Keywords: Civil liability. Criminal liability. Reverse logistics. Sustainability. Environmental law.



INTRODUÇÃO

A Política Nacional de Resíduos Sólidos (PNRS), instituída pela Lei nº 12.305/2010, introduziu o conceito de responsabilidade compartilhada pelo ciclo de vida dos produtos, sendo a logística reversa uma de suas principais ferramentas. A destinação inadequada de resíduos sólidos impõe sérios riscos à saúde e ao meio ambiente, exigindo mecanismos jurídicos eficazes de prevenção, reparação e punição.

Neste artigo, examina-se a responsabilidade civil objetiva, fundamentada nos arts. 186 e 927 do Código Civil, e a possibilidade de sua evolução para a esfera penal, conforme o art. 225, §3º da Constituição Federal, o Código Penal e a Lei nº 9.605/1998 (Lei de Crimes Ambientais). O objetivo é demonstrar como o Direito pode assegurar a efetividade da PNRS e coibir condutas danosas.


RESPONSABILIDADE CIVIL OBJETIVA E COMPARTILHADA NA PNRS

Nos termos do art. 927 do Código Civil, aquele que, por ato ilícito, causar dano a outrem é obrigado a repará-lo. No contexto ambiental, essa responsabilidade é objetiva, dispensando a demonstração de culpa:

> "Aquele que, por ato ilícito (arts. 186 e 187), causar dano a outrem, fica obrigado a repará-lo. [...] Haverá obrigação de reparar o dano, independentemente de culpa, nos casos especificados em lei, ou quando a atividade normalmente desenvolvida pelo autor do dano implicar, por sua natureza, risco para os direitos de outrem." (BRASIL, 2002).

A Lei nº 6.938/81, em seu art. 14, §1º, consolida essa responsabilidade objetiva e solidária:

> Sem obstar a aplicação das penalidades previstas neste artigo, o poluidor é obrigado, independentemente da existência de culpa, a indenizar ou reparar os danos causados ao meio ambiente e a terceiros afetados por sua atividade.

Além disso, a PNRS, em seu art. 33, estabelece a obrigatoriedade da logística reversa para determinados produtos, como pneus, baterias, eletroeletrônicos e embalagens em geral. O não cumprimento dessa obrigação gera consequências jurídicas diretas, inclusive indenizatórias.


EVOLUÇÃO PARA A RESPONSABILIDADE PENAL AMBIENTAL

A responsabilidade penal ambiental está prevista no art. 225, §3º da Constituição Federal, segundo o qual:

> As condutas e atividades consideradas lesivas ao meio ambiente sujeitarão os infratores, pessoas físicas ou jurídicas, a sanções penais e administrativas, independentemente da obrigação de reparar os danos causados.

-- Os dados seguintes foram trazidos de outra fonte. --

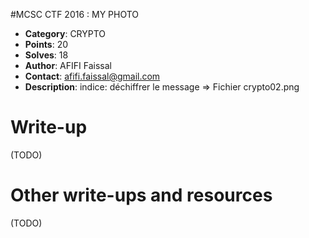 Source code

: #MCSC CTF 2016	: MY PHOTO 

* **Category**: CRYPTO <br>
* **Points**: 20 <br>
* **Solves**: 18  <br>
* **Author**: AFIFI Faissal
* **Contact**: afifi.faissal@gmail.com
* **Description**: indice: déchiffrer le message => Fichier crypto02.png

# Write-up 

(TODO)

# Other write-ups and resources

(TODO) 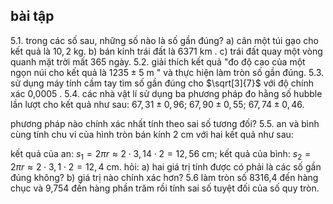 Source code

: ## bài tập

5.1. trong các số sau, những số nào là số gần đúng?
a) cân một túi gạo cho kết quả là $10,2 \mathrm{~kg}$.
b) bán kính trái đất là 6371 km .
c) trái đất quay một vòng quanh mặt trời mất 365 ngày.
5.2. giải thích kết quả "đo độ cao của một ngọn núi cho kết quả là $1235 \pm 5 \mathrm{~m}$ " và thực hiện làm tròn số gần đúng.
5.3. sử dụng máy tính cầm tay tìm số gần đúng cho $\sqrt[3]{7}$ với độ chính xác 0,0005 .
5.4. các nhà vật lí sử dụng ba phương pháp đo hằng số hubble lần lượt cho kết quả như sau:
$67,31 \pm 0,96 ;$
$67,90 \pm 0,55 ;$
$67,74 \pm 0,46$.

phương pháp nào chính xác nhất tính theo sai số tương đối?
5.5. an và bình cùng tính chu vi của hình tròn bán kính 2 cm với hai kết quả như sau:

kết quả của an: $s_{1}=2 \pi r \approx 2 \cdot 3,14 \cdot 2=12,56 \mathrm{~cm}$;
kết quả của bình: $s_{2}=2 \pi r \approx 2 \cdot 3,1 \cdot 2=12,4 \mathrm{~cm}$.
hỏi:
a) hai giá trị tính được có phải là các số gần đúng không?
b) giá trị nào chính xác hơn?
5.6 làm tròn số 8316,4 đến hàng chục và 9,754 đến hàng phần trăm rồi tính sai số tuyệt đối của số quy tròn. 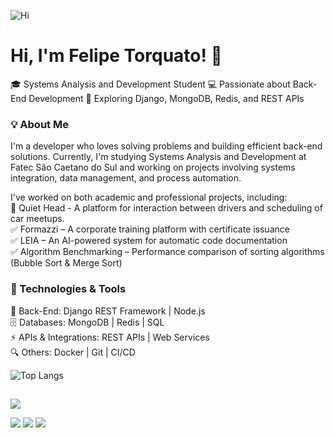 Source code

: ![Hi](https://media.giphy.com/media/hvRJCLFzcasrR4ia7z/giphy.gif)  
# Hi, I'm Felipe Torquato! 👋


🎓 Systems Analysis and Development Student
💻 Passionate about Back-End Development
🚀 Exploring Django, MongoDB, Redis, and REST APIs

### 💡 About Me

I'm a developer who loves solving problems and building efficient back-end solutions. Currently, I'm studying Systems Analysis and Development at Fatec São Caetano do Sul and working on projects involving systems integration, data management, and process automation.

I've worked on both academic and professional projects, including:<br>
🚧 Quiet Head - A platform for interaction between drivers and scheduling of car meetups. <br>
✅ Formazzi – A corporate training platform with certificate issuance<br>
✅ LEIA – An AI-powered system for automatic code documentation<br>
✅ Algorithm Benchmarking – Performance comparison of sorting algorithms (Bubble Sort & Merge Sort)<br>

### 🔧 Technologies & Tools
💾 Back-End: Django REST Framework | Node.js <br>
🗄️ Databases: MongoDB | Redis | SQL <br>
⚡ APIs & Integrations: REST APIs | Web Services<br>
🔍 Others: Docker | Git | CI/CD<br>

![Top Langs](https://github-readme-stats.vercel.app/api/top-langs/?username=felpsts&layout=compact&theme=transparent)
##


<img src="https://skillicons.dev/icons?i=,nodejs,python,flask,typescript,c,dotnet,java,nextjs,mysql,mongodb,django,redis,dart" /><br>

<div> 
 <a href="https://discord.gg/Felpst#7547" target="_blank"><img src="https://img.shields.io/badge/Discord-7289DA?style=for-the-badge&logo=discord&logoColor=white" target="_blank"></a> 
  <a href = "mailto:macleimotog0@gmail.com"><img src="https://img.shields.io/badge/-Gmail-%23333?style=for-the-badge&logo=gmail&logoColor=white" target="_blank"></a>
  <a href="https://www.linkedin.com/in/felipe-torquato-3a037b206/" target="_blank"><img src="https://img.shields.io/badge/-LinkedIn-%230077B5?style=for-the-badge&logo=linkedin&logoColor=white" target="_blank"></a> 
</div>
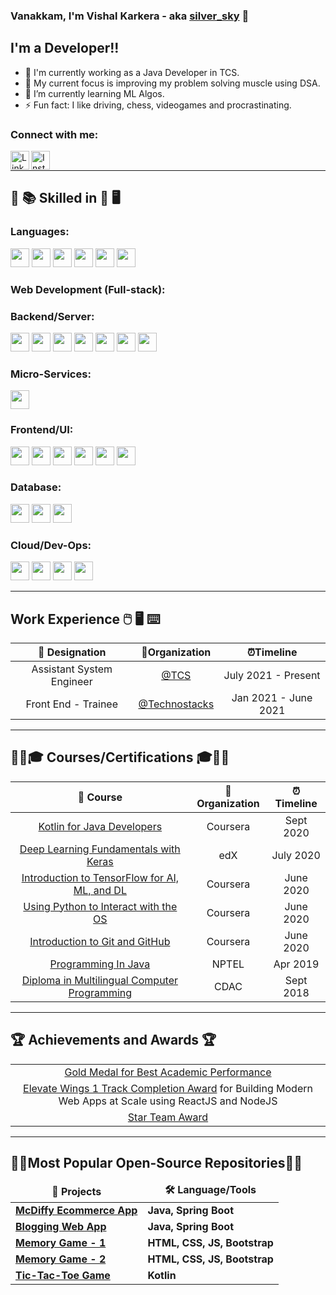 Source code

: ### Vanakkam, I'm Vishal Karkera - aka [silver_sky][codechef] 👋

## I'm a Developer!!

- 🏢 I'm currently working as a Java Developer in TCS.
- 🔭 My current focus is improving my problem solving muscle using DSA.
- 🌱 I’m currently learning ML Algos.
- ⚡ Fun fact: I like driving, chess, videogames and procrastinating.

### Connect with me:

[<img align="left" alt="LinkedIn" width="30px" src="https://media-exp1.licdn.com/dms/image/C4D0BAQGZKGGJ75S72g/company-logo_200_200/0/1629754938156?e=2159024400&v=beta&t=IBmR7Q39iR_z3FiY6IcQlprM2MrTQxERxe2S1B1GY_M" />][linkedin]
[<img align="left" alt="Instagram" width="30px" src="https://upload.wikimedia.org/wikipedia/commons/thumb/e/e7/Instagram_logo_2016.svg/768px-Instagram_logo_2016.svg.png" />][instagram]

<br />

---

## :open_book: :books: Skilled in :closed_book: :desktop_computer:

### Languages:

<code><img src="https://user-images.githubusercontent.com/56977021/138315498-528399d9-ded5-4e83-b972-41cc78d9e0b8.png" height="30"></code>
<code><img src="https://user-images.githubusercontent.com/56977021/138318676-04ddfcc7-3ab4-4fba-a7ba-ddd743d7705e.png" height="30"></code>
<code><img src="https://user-images.githubusercontent.com/56977021/138323146-a994b0a6-d746-4f21-914d-b3068d3ad0b4.png" height="30"></code>
<code><img src="https://user-images.githubusercontent.com/56977021/138315503-c4ffca61-0f7a-4861-8c0b-28fcf9e0e542.png" height="30"></code>
<code><img src="https://user-images.githubusercontent.com/56977021/138315505-eda55214-f45f-48e6-8ed6-a6e5c5944773.png" height="30"></code>
<code><img src="https://user-images.githubusercontent.com/56977021/138318686-1bf6952a-cccb-400c-9114-11566930c307.jpg" height="30"></code>

### Web Development (Full-stack):

### Backend/Server:

<code><img src="https://user-images.githubusercontent.com/56977021/138566315-327d1ed0-af57-4804-ae70-3b461b9a302d.png" height="30"></code>
<code><img src="https://user-images.githubusercontent.com/56977021/138566318-fa4b9915-63aa-4eda-b31a-d6fb8269a50d.png" height="30"></code>
<code><img src="https://user-images.githubusercontent.com/56977021/138566322-78dae502-d917-4172-8ae2-dfb7f2e5a68b.png" height="30"></code>
<code><img src="https://user-images.githubusercontent.com/56977021/138566323-022d49b6-f69b-4498-9ab3-9f2b747192ef.png" height="30"></code>
<code><img src="https://user-images.githubusercontent.com/56977021/138566314-d57ca5ae-1192-4d87-8db6-87f211533913.jpeg" height="30"></code>
<code><img src="https://user-images.githubusercontent.com/56977021/138566375-dc5ef350-2d83-42e9-a97e-1b1208fc772d.jpg" height="30"></code>
<code><img src="https://user-images.githubusercontent.com/56977021/138566325-3a2abf8f-14ae-4784-9ee4-f60e115af422.jpg" height="30"></code>

### Micro-Services:

<code><img src="https://user-images.githubusercontent.com/56977021/138566676-2c65cea1-b8b8-43fd-ab42-3a9cc9a781b1.png" height="30"></code>

### Frontend/UI:

<code><img src="https://user-images.githubusercontent.com/56977021/138566892-35bc7b33-5fac-4b4b-a271-94f4f69c40b8.png" height="30"></code>
<code><img src="https://user-images.githubusercontent.com/56977021/138566891-3dc05a23-8e04-4693-bcc1-ff97979f2ee8.png" height="30"></code>
<code><img src="https://user-images.githubusercontent.com/56977021/138566893-8c705426-4fc4-41d1-a0ea-31a36a4d8de6.jpg" height="30"></code>
<code><img src="https://user-images.githubusercontent.com/56977021/138566890-76eecdbb-faec-4190-80ce-7a6f870fff34.jpg" height="30"></code>
<code><img src="https://user-images.githubusercontent.com/56977021/138566894-4411fd1e-b25c-4335-abd1-bfc7bcc4d371.png" height="30"></code>
<code><img src="https://user-images.githubusercontent.com/56977021/138566895-772947ec-8e43-484a-a834-4a21400e436c.jpeg" height="30"></code>

### Database:

<code><img src="https://user-images.githubusercontent.com/56977021/138321816-bd9ca266-53ed-4a6d-8ad4-cc35ba96f818.png" height="30"></code>
<code><img src="https://user-images.githubusercontent.com/56977021/138321820-a37fb179-a4c6-4a3f-9d15-f9a727041fac.png" height="30"></code>
<code><img src="https://user-images.githubusercontent.com/56977021/138321814-05ffe4a7-ed04-44d7-bc75-a93e511c21ff.png" height="30"></code>

### Cloud/Dev-Ops:

<code><img src="https://user-images.githubusercontent.com/56977021/138567224-0ceecf15-530d-45d1-9989-35b37e5ff1f8.jpeg" height="30"></code>
<code><img src="https://user-images.githubusercontent.com/56977021/138567228-e90aa04d-e125-42d3-985e-c9412e22be37.jpg" height="30"></code>
<code><img src="https://user-images.githubusercontent.com/56977021/138567230-85d23e55-d06b-421f-8712-2f4b7276a7f4.png" height="30"></code>
<code><img src="https://user-images.githubusercontent.com/56977021/138567229-57b27cc3-d139-4706-ab9e-e34e54a1ee7d.jpg" height="30"></code>

---

## Work Experience :computer_mouse: :desktop_computer: :keyboard:

|      💼 Designation       |        🏢Organization         |      ⏰Timeline      |
| :-----------------------: | :---------------------------: | :------------------: |
| Assistant System Engineer |          [@TCS][tcs]          | July 2021 - Present  |
|    Front End - Trainee    | [@Technostacks][technostacks] | Jan 2021 - June 2021 |

---

## 👨‍🎓🎓 Courses/Certifications 🎓👨‍🎓

|                           🍱 Course                           | 🏢Organization | ⏰Timeline |
| :-----------------------------------------------------------: | :------------: | :--------: |
|          [Kotlin for Java Developers][kotlin-certi]           |    Coursera    | Sept 2020  |
|     [Deep Learning Fundamentals with Keras][keras-certi]      |      edX       | July 2020  |
| [Introduction to TensorFlow for AI, ML, and DL][tensor-certi] |    Coursera    | June 2020  |
|       [Using Python to Interact with the OS][os-certi]        |    Coursera    | June 2020  |
|          [Introduction to Git and GitHub][git-certi]          |    Coursera    | June 2020  |
|               [Programming In Java][nptel-java]               |     NPTEL      |  Apr 2019  |
|  [Diploma in Multilingual Computer Programming][cdac-certi]   |      CDAC      | Sept 2018  |

---

## 🏆 Achievements and Awards 🏆

|                                                                                                                             |
| :-------------------------------------------------------------------------------------------------------------------------: |
|                                [Gold Medal for Best Academic Performance][btech-gold-medal]                                 |
| [Elevate Wings 1 Track Completion Award][wings-tech-track-1] for Building Modern Web Apps at Scale using ReactJS and NodeJS |
|                                             [Star Team Award][star-team-award]                                              |

---

## 👑🔺Most Popular Open-Source Repositories🔺👑

<table>
  <thead align="center">
    <tr border: none;>
      <td><b>🎁 Projects</b></td>
      <td><b>🛠 Language/Tools</b></td>
    </tr>
  </thead>
  <tbody>
  <tr>
	    <td><a href="https://github.com/mr-vk10/mcdiffy-ecommerce-app"><b>McDiffy Ecommerce App</b></a></td>
	    <td><b>Java, Spring Boot</b></td>
  </tr>
  <tr>
	    <td><a href="https://github.com/mr-vk10/blog-web-app"><b>Blogging Web App</b></a></td>
	    <td><b>Java, Spring Boot</b></td>
  </tr>
  <tr>
	    <td><a href="https://github.com/mr-vk10/memory-game-1"><b>Memory Game - 1</b></a></td>
	    <td><b>HTML, CSS, JS, Bootstrap</b></td>
  </tr>
  <tr>
	    <td><a href="https://github.com/mr-vk10/memory-game-2"><b>Memory Game - 2</b></a></td>
      <td><b>HTML, CSS, JS, Bootstrap</b></td>
  </tr>
  <tr>
	    <td><a href="https://github.com/mr-vk10/TicTacToe"><b>Tic-Tac-Toe Game</b></a></td>
      <td><b>Kotlin</b></td>
  </tr>
  </tbody>	 
</table>

<!-- Connect with me -->

[instagram]: https://instagram.com/karkeravishal
[linkedin]: https://www.linkedin.com/in/vishal-karkera-40194691/
[codechef]: https://www.codechef.com/users/silver_sky

<!-- LANGUAGES -->

[c]: https://user-images.githubusercontent.com/56977021/138315498-528399d9-ded5-4e83-b972-41cc78d9e0b8.png
[cpp]: https://user-images.githubusercontent.com/56977021/138318676-04ddfcc7-3ab4-4fba-a7ba-ddd743d7705e.png
[java]: https://user-images.githubusercontent.com/56977021/138323146-a994b0a6-d746-4f21-914d-b3068d3ad0b4.png
[js]: https://user-images.githubusercontent.com/56977021/138315503-c4ffca61-0f7a-4861-8c0b-28fcf9e0e542.png
[python]: https://user-images.githubusercontent.com/56977021/138315505-eda55214-f45f-48e6-8ed6-a6e5c5944773.png
[kotlin]: https://user-images.githubusercontent.com/56977021/138318686-1bf6952a-cccb-400c-9114-11566930c307.jpg

<!-- Web Development (Full-stack)-->
<!-- Backend -->

[jsp]: "https://user-images.githubusercontent.com/56977021/138566315-327d1ed0-af57-4804-ae70-3b461b9a302d.png"
[servlet]: "https://user-images.githubusercontent.com/56977021/138566318-fa4b9915-63aa-4eda-b31a-d6fb8269a50d.png"
[spring]: "https://user-images.githubusercontent.com/56977021/138566322-78dae502-d917-4172-8ae2-dfb7f2e5a68b.png"
[spring-boot]: "https://user-images.githubusercontent.com/56977021/138566323-022d49b6-f69b-4498-9ab3-9f2b747192ef.png"
[hibernate]: "https://user-images.githubusercontent.com/56977021/138566314-d57ca5ae-1192-4d87-8db6-87f211533913.jpeg"
[node]: "https://user-images.githubusercontent.com/56977021/138566375-dc5ef350-2d83-42e9-a97e-1b1208fc772d.jpg"
[tomcat]: "https://user-images.githubusercontent.com/56977021/138566325-3a2abf8f-14ae-4784-9ee4-f60e115af422.jpg"

<!-- Microservices -->

[rest]: "https://user-images.githubusercontent.com/56977021/138566676-2c65cea1-b8b8-43fd-ab42-3a9cc9a781b1.png"

<!-- Frontend -->

[bt]: "https://user-images.githubusercontent.com/56977021/138566890-76eecdbb-faec-4190-80ce-7a6f870fff34.jpg"
[css]: "https://user-images.githubusercontent.com/56977021/138566891-3dc05a23-8e04-4693-bcc1-ff97979f2ee8.png"
[html]: "https://user-images.githubusercontent.com/56977021/138566892-35bc7b33-5fac-4b4b-a271-94f4f69c40b8.png"
[jq]: "https://user-images.githubusercontent.com/56977021/138566893-8c705426-4fc4-41d1-a0ea-31a36a4d8de6.jpg"
[react]: "https://user-images.githubusercontent.com/56977021/138566894-4411fd1e-b25c-4335-abd1-bfc7bcc4d371.png"
[vue]: "https://user-images.githubusercontent.com/56977021/138566895-772947ec-8e43-484a-a834-4a21400e436c.jpeg"

<!-- Database -->

[mysql1]: "https://user-images.githubusercontent.com/56977021/138321816-bd9ca266-53ed-4a6d-8ad4-cc35ba96f818.png"
[oracle]: "https://user-images.githubusercontent.com/56977021/138321820-a37fb179-a4c6-4a3f-9d15-f9a727041fac.png"
[mongo]: "https://user-images.githubusercontent.com/56977021/138321814-05ffe4a7-ed04-44d7-bc75-a93e511c21ff.png"

<!-- Cloud/Devops -->

[git]: "https://user-images.githubusercontent.com/56977021/138567224-0ceecf15-530d-45d1-9989-35b37e5ff1f8.jpeg"
[github]: "https://user-images.githubusercontent.com/56977021/138567228-e90aa04d-e125-42d3-985e-c9412e22be37.jpg"
[maven]: "https://user-images.githubusercontent.com/56977021/138567229-57b27cc3-d139-4706-ab9e-e34e54a1ee7d.jpg"
[npm]: "https://user-images.githubusercontent.com/56977021/138567230-85d23e55-d06b-421f-8712-2f4b7276a7f4.png"

<!-- Work Experience -->

[tcs]: https://www.tcs.com/
[technostacks]: https://technostacks.com/

<!-- Achievements and Awards -->

[btech-gold-medal]: https://drive.google.com/file/d/1_ezkMXu4ustbgbguiiTLmWp0zbE3a_jj/view?usp=sharing
[wings-tech-track-1]: https://drive.google.com/file/d/1SZilqmZKWfuLMRxLbJvFZrHnwXzfFSdz/view?usp=sharing
[star-team-award]: https://drive.google.com/file/d/12SwylRI-n8rqc4WYDajgDrmS-U19XAJq/view?usp=sharing

<!-- Course/Certifications -->

[kotlin-certi]: https://www.coursera.org/account/accomplishments/verify/R4PVVN8KUX43
[keras-certi]: https://courses.edx.org/certificates/d64a75026d484953a517807bb5f7cc13
[tensor-certi]: https://www.coursera.org/account/accomplishments/verify/QZJMJ6B7EJ85
[os-certi]: https://www.coursera.org/account/accomplishments/verify/5927X45V6EVY
[git-certi]: https://www.coursera.org/account/accomplishments/verify/78S9DKM6BMPD
[nptel-java]: https://user-images.githubusercontent.com/56977021/201480682-325400a2-7e2f-4538-812b-0946312ce393.jpg
[cdac-certi]: https://user-images.githubusercontent.com/56977021/138568861-34110664-c25d-4ea6-a0da-402e332701a5.PNG
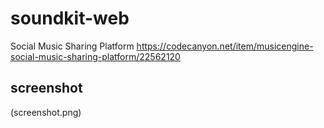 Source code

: # soundkit-web
Social Music Sharing Platform
https://codecanyon.net/item/musicengine-social-music-sharing-platform/22562120
## screenshot
(screenshot.png) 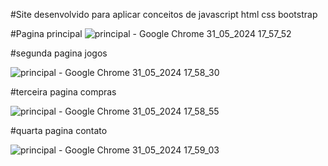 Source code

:#Site desenvolvido para aplicar conceitos de javascript html css bootstrap

#Pagina principal
![principal - Google Chrome 31_05_2024 17_57_52](https://github.com/RoniPereira01/Web-Site-Vendas-Console/assets/129990000/f0395d20-b92e-41ab-871d-3015ff669884)


#segunda pagina jogos

![principal - Google Chrome 31_05_2024 17_58_30](https://github.com/RoniPereira01/Web-Site-Vendas-Console/assets/129990000/6b87b0d4-7772-46ec-ad4e-dee3144a8b43)

#terceira pagina compras

![principal - Google Chrome 31_05_2024 17_58_55](https://github.com/RoniPereira01/Web-Site-Vendas-Console/assets/129990000/78dd8c0b-aabf-4ce6-8b88-f2cffc1dc75d)

#quarta pagina contato

![principal - Google Chrome 31_05_2024 17_59_03](https://github.com/RoniPereira01/Web-Site-Vendas-Console/assets/129990000/6ddf7b00-62ca-49d1-a42f-727a177ff9c2)
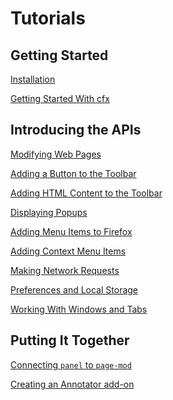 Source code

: # Tutorials #

## Getting Started ##

 [Installation](dev-guide/addon-development/installation.html) 
<br/>

 [Getting Started With cfx](dev-guide/addon-development/getting-started-with-cfx.html) 

## Introducing the APIs ##

 [Modifying Web Pages](dev-guide/addon-development/tutorials/modifying-web-pages.html) 
<br/>

 [Adding a Button to the Toolbar](dev-guide/addon-development/tutorials/modifying-web-pages.html) 
<br/>

 [Adding HTML Content to the Toolbar](dev-guide/addon-development/tutorials/modifying-web-pages.html) 
<br/>

 [Displaying Popups](dev-guide/addon-development/tutorials/modifying-web-pages.html) 
<br/>

 [Adding Menu Items to Firefox](dev-guide/addon-development/tutorials/modifying-web-pages.html) 
<br/>

 [Adding Context Menu Items](dev-guide/addon-development/tutorials/modifying-web-pages.html) 
<br/>

 [Making Network Requests](dev-guide/addon-development/tutorials/modifying-web-pages.html) 
<br/>

 [Preferences and Local Storage](dev-guide/addon-development/tutorials/modifying-web-pages.html) 
<br/>

 [Working With Windows and Tabs](dev-guide/addon-development/tutorials/modifying-web-pages.html) 
<br/>

## Putting It Together ##

 [Connecting `panel` to `page-mod`](dev-guide/addon-development/tutorials/panel-to-pagemod.html) 

 [Creating an Annotator add-on](dev-guide/addon-development/tutorials/annotator.html) 
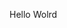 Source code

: Hello Wolrd


































































































































































































































































































































































































































































































































































































































































































































































































































































































































































































































































































































































































































































































































































































































































































































































































































































































































































































































































































































































































































































































































































































































































































































































































































































































































































































































































































































































































































































































































































































































































































































































































































































































































































































































































































































































































































































































































































































































































































































































































































































































































































































































































































































































































































































































































































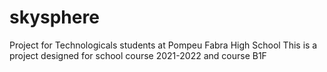 # skysphere
Project for Technologicals students at Pompeu Fabra High School
This is a project designed for school course 2021-2022 and course B1F
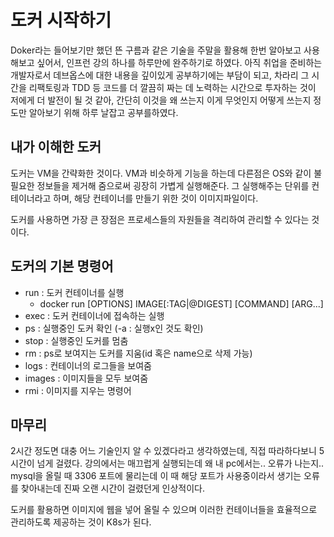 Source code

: # 도커 시작하기
Doker라는 들어보기만 했던 뜬 구름과 같은 기술을 주말을 활용해 한번 알아보고 사용해보고 싶어서, 인프런 강의 하나를 하루만에 완주하기로 하였다. 아직 취업을 준비하는 개발자로서 데브옵스에 대한 내용을 깊이있게 공부하기에는 부담이 되고, 차라리 그 시간을 리팩토링과 TDD 등 코드를 더 깔끔히 짜는 데 노력하는 시간으로 투자하는 것이 저에게 더 발전이 될 것 같아, 간단히 이것을 왜 쓰는지 이게 무엇인지 어떻게 쓰는지 정도만 알아보기 위해 하루 날잡고 공부를하였다.

## 내가 이해한 도커
도커는 VM을 간략화한 것이다. VM과 비슷하게 기능을 하는데 다른점은 OS와 같이 불필요한 정보들을 제거해 줌으로써 굉장히 가볍게 실행해준다. 그 실행해주는 단위를 컨테이너라고 하며, 해당 컨테이너를 만들기 위한 것이 이미지파일이다.

도커를 사용하면 가장 큰 장점은 프로세스들의 자원들을 격리하여 관리할 수 있다는 것이다.

## 도커의 기본 명령어
- run  : 도커 컨테이너를 실행
	- docker run [OPTIONS] IMAGE[:TAG|@DIGEST] [COMMAND] [ARG...]
- exec : 도커 컨테이너에 접속하는 실행
- ps : 실행중인 도커 확인 (-a : 실행x인 것도 확인)
- stop : 실행중인 도커를 멈춤
- rm : ps로 보여지는 도커를 지움(id 혹은 name으로 삭제 가능)
- logs : 컨테이너의 로그들을 보여줌
- images : 이미지들을 모두 보여줌
- rmi : 이미지를 지우는 명령어

## 마무리
2시간 정도면 대충 어느 기술인지 알 수 있겠다라고 생각하였는데, 직접 따라하다보니 5시간이 넘게 걸렸다. 강의에서는 매끄럽게 실행되는데 왜 내 pc에서는.. 오류가 나는지..  mysql을 올릴 때 3306 포트에 물리는데 이 때 해당 포트가 사용중이라서 생기는 오류를 찾아내는데 진짜 오랜 시간이 걸렸던게 인상적이다.

도커를 활용하면 이미지에 웹을 넣어 올릴 수 있으며 이러한 컨테이너들을 효율적으로 관리하도록 제공하는 것이 K8s가 된다.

A Lei nº 9.605/1998, que regulamenta esse dispositivo, dispõe sobre os crimes contra o meio ambiente e prevê penas de reclusão, detenção e multa para condutas como lançamento de resíduos sólidos em desacordo com exigências legais (art. 54, §2º, V).

Nesse sentido, Fiorillo (2022) alerta que a omissão em estruturar sistemas de logística reversa, quando resultar em dano ambiental, pode configurar crime ambiental por omissão imprópria, também conhecido como crime comissivo por omissão. Segundo ele:

> “O agente que, tendo o dever legal de agir, omite-se, e com isso permite a ocorrência do resultado típico, incorre nas mesmas penas aplicáveis ao autor direto do crime ambiental. Tal responsabilidade penal não se exclui mesmo diante da reparação civil do dano.” (FIORILLO, 2022, p. 315).

Esse entendimento é reforçado por decisões judiciais que reconhecem a responsabilização penal de diretores e gerentes de empresas pela ausência de medidas preventivas, mesmo quando o dano decorre de terceiros ou de omissões coletivas.

INTEGRAÇÃO ENTRE OS REGIMES DE RESPONSABILIDADE: CIVIL, ADMINISTRATIVO E PENAL

No ordenamento jurídico brasileiro, os regimes de responsabilidade não se excluem, mas se complementam. A responsabilidade civil visa à reparação; a administrativa, à sanção disciplinar; e a penal, à reprovação do ilícito.

Milaré (2021) observa que a tríplice responsabilização ambiental é expressão do princípio da função socioambiental da empresa:

> “As sanções civis, penais e administrativas operam como instrumentos complementares, de modo que a absolvição em uma esfera não impede a responsabilização nas demais, desde que os fundamentos jurídicos não sejam os mesmos.” (MILARÉ, 2021, p. 227).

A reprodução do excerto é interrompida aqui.